### Task instructions
Return the first line of the listing below and all the lines after it through the one containing "captured from a", exactly, without pictures.

[[ Source records open ]]

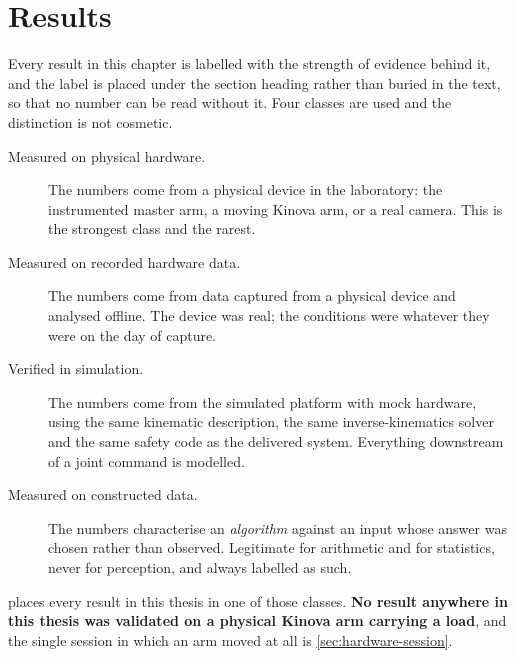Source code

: \chapter{Results}
\label{ch:results}

Every result in this chapter is labelled with the strength of evidence behind
it, and the label is placed under the section heading rather than buried in
the text, so that no number can be read without it. Four classes are used and
the distinction is not cosmetic.

\begin{description}
  \item[Measured on physical hardware.] The numbers come from a physical
    device in the laboratory: the instrumented master arm, a moving Kinova
    arm, or a real camera. This is the strongest class and the rarest.
  \item[Measured on recorded hardware data.] The numbers come from data
    captured from a physical device and analysed offline. The device was
    real; the conditions were whatever they were on the day of capture.
  \item[Verified in simulation.] The numbers come from the simulated platform
    with mock hardware, using the same kinematic description, the same
    inverse-kinematics solver and the same safety code as the delivered
    system. Everything downstream of a joint command is modelled.
  \item[Measured on constructed data.] The numbers characterise an
    \emph{algorithm} against an input whose answer was chosen rather than
    observed. Legitimate for arithmetic and for statistics, never for
    perception, and always labelled as such.
\end{description}

 places every result in this thesis in one of those
classes. \textbf{No result anywhere in this thesis was validated on a physical
Kinova arm carrying a load}, and the single session in which an arm moved at
all is \cref{sec:hardware-session}.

[[ Source records closed ]]

### Exercise output
Source code

: \chapter{Results}
\label{ch:results}

Every result in this chapter is labelled with the strength of evidence behind
it, and the label is placed under the section heading rather than buried in
the text, so that no number can be read without it. Four classes are used and
the distinction is not cosmetic.

\begin{description}
  \item[Measured on physical hardware.] The numbers come from a physical
    device in the laboratory: the instrumented master arm, a moving Kinova
    arm, or a real camera. This is the strongest class and the rarest.
  \item[Measured on recorded hardware data.] The numbers come from data
    captured from a physical device and analysed offline. The device was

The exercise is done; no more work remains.